══ STORED DATA
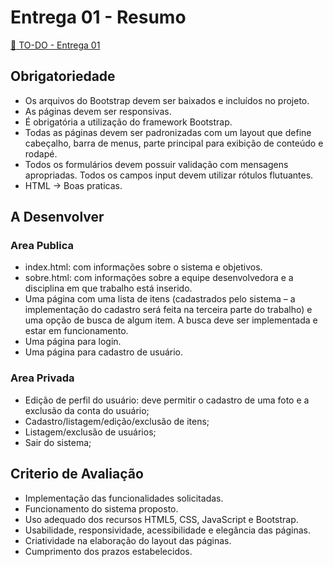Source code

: # Entrega 01 - Resumo

[ :scroll: TO-DO - Entrega 01](to_do.md)

## Obrigatoriedade
- Os arquivos do Bootstrap devem ser baixados e incluídos no projeto.
- As páginas devem ser responsivas.
- É obrigatória a utilização do framework Bootstrap.
- Todas as páginas devem ser padronizadas com um layout que define cabeçalho, barra de menus, parte principal para exibição de conteúdo e rodapé.
- Todos os formulários devem possuir validação com mensagens apropriadas. Todos os campos input devem utilizar rótulos flutuantes.
- HTML -> Boas praticas.


## A Desenvolver
### Area Publica
- index.html: com informações sobre o sistema e objetivos.
- sobre.html: com informações sobre a equipe desenvolvedora e a disciplina em que trabalho está inserido.
- Uma página com uma lista de itens (cadastrados pelo sistema – a implementação do cadastro será feita na terceira parte do trabalho) e uma opção de busca de algum item. A busca deve ser implementada e estar em funcionamento.
- Uma página para login.
- Uma página para cadastro de usuário.

### Area Privada
- Edição de perfil do usuário: deve permitir o cadastro de uma foto e a exclusão da conta do usuário;
- Cadastro/listagem/edição/exclusão de itens;
- Listagem/exclusão de usuários;
- Sair do sistema;


## Criterio de Avaliação
- Implementação das funcionalidades solicitadas.
- Funcionamento do sistema proposto.
- Uso adequado dos recursos HTML5, CSS, JavaScript e Bootstrap.
- Usabilidade, responsividade, acessibilidade e elegância das páginas.
- Criatividade na elaboração do layout das páginas.
- Cumprimento dos prazos estabelecidos.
════
Please give back exactly, and with no pictures, the lines from where the listing above begins through the line containing "## Criterio de Avaliação".

» **TASK RESULT**:
Source code

: # Entrega 01 - Resumo

[ :scroll: TO-DO - Entrega 01](to_do.md)

## Obrigatoriedade
- Os arquivos do Bootstrap devem ser baixados e incluídos no projeto.
- As páginas devem ser responsivas.
- É obrigatória a utilização do framework Bootstrap.
- Todas as páginas devem ser padronizadas com um layout que define cabeçalho, barra de menus, parte principal para exibição de conteúdo e rodapé.
- Todos os formulários devem possuir validação com mensagens apropriadas. Todos os campos input devem utilizar rótulos flutuantes.
- HTML -> Boas praticas.


## A Desenvolver
### Area Publica
- index.html: com informações sobre o sistema e objetivos.
- sobre.html: com informações sobre a equipe desenvolvedora e a disciplina em que trabalho está inserido.
- Uma página com uma lista de itens (cadastrados pelo sistema – a implementação do cadastro será feita na terceira parte do trabalho) e uma opção de busca de algum item. A busca deve ser implementada e estar em funcionamento.
- Uma página para login.
- Uma página para cadastro de usuário.

### Area Privada
- Edição de perfil do usuário: deve permitir o cadastro de uma foto e a exclusão da conta do usuário;
- Cadastro/listagem/edição/exclusão de itens;
- Listagem/exclusão de usuários;
- Sair do sistema;


## Criterio de Avaliação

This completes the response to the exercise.